Given the following question:
putting 4 balls $\{ball_i\}_{i=1}^4$ into 4 boxes $\{box_k\}_{k=1}^4$.
Each ball $ball_i$ have a fair probability to fall into each $box_k$, independently to other balls.
Calculate the expected value, of number of boxed will get empty.
I tried by finding the probability for number of empty boxes, random variable $X$ denotes the number of empty boxes.
I used a permutation $(n_1, n_2, n_3, n_4)$, where $n_i$ tells number of balls in box $box_i$.

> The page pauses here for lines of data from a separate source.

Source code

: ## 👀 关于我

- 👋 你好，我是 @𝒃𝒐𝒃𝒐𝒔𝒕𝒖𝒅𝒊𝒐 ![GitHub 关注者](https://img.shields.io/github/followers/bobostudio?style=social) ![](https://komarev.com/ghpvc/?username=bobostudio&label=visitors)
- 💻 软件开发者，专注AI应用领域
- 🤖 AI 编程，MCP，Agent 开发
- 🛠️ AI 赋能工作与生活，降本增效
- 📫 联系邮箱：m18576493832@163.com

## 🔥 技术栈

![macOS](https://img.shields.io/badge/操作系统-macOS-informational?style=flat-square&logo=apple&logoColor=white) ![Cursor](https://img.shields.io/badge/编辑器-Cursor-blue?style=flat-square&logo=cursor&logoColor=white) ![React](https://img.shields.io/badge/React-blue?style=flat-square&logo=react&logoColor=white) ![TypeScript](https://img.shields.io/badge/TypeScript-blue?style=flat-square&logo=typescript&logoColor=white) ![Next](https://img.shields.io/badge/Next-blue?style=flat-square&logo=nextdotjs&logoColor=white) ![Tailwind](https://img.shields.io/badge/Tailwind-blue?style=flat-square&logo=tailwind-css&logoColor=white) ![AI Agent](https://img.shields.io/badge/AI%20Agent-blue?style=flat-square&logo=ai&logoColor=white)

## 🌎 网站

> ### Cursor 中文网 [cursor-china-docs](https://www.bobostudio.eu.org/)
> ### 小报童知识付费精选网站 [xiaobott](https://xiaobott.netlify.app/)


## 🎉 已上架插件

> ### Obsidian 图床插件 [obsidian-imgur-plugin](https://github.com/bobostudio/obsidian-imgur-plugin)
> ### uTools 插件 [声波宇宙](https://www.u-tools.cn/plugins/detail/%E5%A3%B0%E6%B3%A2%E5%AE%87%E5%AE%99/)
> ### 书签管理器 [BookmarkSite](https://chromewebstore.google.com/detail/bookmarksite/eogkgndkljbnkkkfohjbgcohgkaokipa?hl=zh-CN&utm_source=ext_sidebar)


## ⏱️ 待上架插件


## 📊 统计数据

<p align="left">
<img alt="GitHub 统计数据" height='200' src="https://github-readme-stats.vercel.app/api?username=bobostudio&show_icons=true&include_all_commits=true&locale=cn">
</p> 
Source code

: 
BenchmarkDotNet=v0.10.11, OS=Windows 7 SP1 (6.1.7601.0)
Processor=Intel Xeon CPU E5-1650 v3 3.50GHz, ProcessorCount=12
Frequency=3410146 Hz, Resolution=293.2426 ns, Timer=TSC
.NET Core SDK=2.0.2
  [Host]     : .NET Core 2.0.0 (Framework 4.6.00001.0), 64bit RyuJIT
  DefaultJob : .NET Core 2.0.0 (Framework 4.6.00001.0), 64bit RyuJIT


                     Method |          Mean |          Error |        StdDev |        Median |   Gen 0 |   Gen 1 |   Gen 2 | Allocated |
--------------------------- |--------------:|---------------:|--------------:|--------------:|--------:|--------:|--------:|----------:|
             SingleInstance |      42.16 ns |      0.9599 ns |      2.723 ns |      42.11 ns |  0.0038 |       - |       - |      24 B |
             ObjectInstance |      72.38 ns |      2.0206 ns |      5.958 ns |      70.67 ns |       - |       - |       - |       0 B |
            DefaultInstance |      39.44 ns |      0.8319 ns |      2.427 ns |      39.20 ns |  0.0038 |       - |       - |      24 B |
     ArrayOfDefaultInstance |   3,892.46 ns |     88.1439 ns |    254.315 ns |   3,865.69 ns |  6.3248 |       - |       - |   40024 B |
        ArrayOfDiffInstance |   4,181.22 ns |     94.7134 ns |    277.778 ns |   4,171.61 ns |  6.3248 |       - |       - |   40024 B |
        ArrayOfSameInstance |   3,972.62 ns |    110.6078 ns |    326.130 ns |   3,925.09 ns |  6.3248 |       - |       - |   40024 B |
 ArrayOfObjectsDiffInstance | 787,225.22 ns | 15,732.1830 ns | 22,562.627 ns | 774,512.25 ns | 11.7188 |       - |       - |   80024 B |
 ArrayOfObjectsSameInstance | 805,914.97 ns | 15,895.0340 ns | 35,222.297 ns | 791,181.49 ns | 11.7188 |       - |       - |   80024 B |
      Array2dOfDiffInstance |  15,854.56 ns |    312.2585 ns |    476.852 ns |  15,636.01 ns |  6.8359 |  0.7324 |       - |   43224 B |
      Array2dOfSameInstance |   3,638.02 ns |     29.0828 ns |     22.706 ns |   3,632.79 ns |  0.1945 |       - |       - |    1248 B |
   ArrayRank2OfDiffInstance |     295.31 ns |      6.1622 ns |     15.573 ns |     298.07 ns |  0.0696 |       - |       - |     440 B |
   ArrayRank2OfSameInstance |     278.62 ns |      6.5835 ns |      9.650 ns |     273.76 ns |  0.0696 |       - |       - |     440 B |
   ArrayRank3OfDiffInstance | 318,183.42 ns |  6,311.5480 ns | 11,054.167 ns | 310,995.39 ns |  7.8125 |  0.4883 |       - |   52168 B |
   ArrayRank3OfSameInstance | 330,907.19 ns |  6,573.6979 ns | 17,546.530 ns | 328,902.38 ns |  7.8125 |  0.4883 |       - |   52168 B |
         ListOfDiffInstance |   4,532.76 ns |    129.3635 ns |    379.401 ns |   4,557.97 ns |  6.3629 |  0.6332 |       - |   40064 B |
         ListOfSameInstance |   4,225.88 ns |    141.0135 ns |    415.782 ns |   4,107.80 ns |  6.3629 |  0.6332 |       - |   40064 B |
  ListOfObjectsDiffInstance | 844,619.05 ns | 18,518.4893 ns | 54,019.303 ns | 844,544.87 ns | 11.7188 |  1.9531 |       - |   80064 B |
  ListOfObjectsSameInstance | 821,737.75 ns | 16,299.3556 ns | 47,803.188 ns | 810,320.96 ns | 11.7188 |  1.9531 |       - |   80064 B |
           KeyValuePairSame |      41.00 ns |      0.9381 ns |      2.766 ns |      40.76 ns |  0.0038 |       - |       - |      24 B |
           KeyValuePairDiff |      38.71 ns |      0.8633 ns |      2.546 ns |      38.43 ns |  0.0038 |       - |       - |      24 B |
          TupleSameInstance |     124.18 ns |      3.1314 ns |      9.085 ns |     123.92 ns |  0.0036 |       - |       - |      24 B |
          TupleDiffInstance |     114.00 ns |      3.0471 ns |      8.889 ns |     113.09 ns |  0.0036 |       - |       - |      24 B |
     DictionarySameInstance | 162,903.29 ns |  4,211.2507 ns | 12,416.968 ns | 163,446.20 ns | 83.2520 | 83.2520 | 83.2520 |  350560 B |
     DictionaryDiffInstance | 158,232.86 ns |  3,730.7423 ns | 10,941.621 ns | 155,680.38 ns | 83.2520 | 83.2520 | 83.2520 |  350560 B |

Assume $n_1, .. , n_4 \ne 0.$
$P(X = 1) = \frac{(0, n_2, n_3, n_4)}{(n_1, n_2, n_3, n_4)} = \frac{3!}{4!} = \frac{6}{24} = \frac{1}{4}.$
$P(X = 2) = \frac{(0, 0, n_3, n_4)}{(n_1,..,n4)} = \frac{2!}{4!} = \frac{2}{24} = \frac{1}{12}.$
$P(X = 3) = \frac{(0, 0, 0, n_4)}{(n_1,..,n4)} = \frac{1!}{4!} = \frac{1}{24}.$
If it was right, then the expected value was: $\sum_{i=1}^3 P(X = i)\cdot i = \frac{1}{4} + \frac{1}{6} + \frac{3}{24} \approx 0.54.$
According to possible answers, its wrong. What is the right way to solve it? Thanks in advance.
Best Answer
Define Bernoulli random variables $A_i$, $i=1,2,3,4$ where $A_i=1$ if box $i$ is empty; and $A_i=0$ if box $i$ has at least one ball. Then you want $E[\sum_{i=1}^4 A_i]=\sum_{i=1}^4 E[A_i]$
We have $E[A_i]=P(A_i=1)=\left(\frac34 \right)^4=\frac{81}{256}$.
So $\sum_{i=1}^4 E[A_i]=4\cdot \frac{81}{256}=\frac{81}{64}$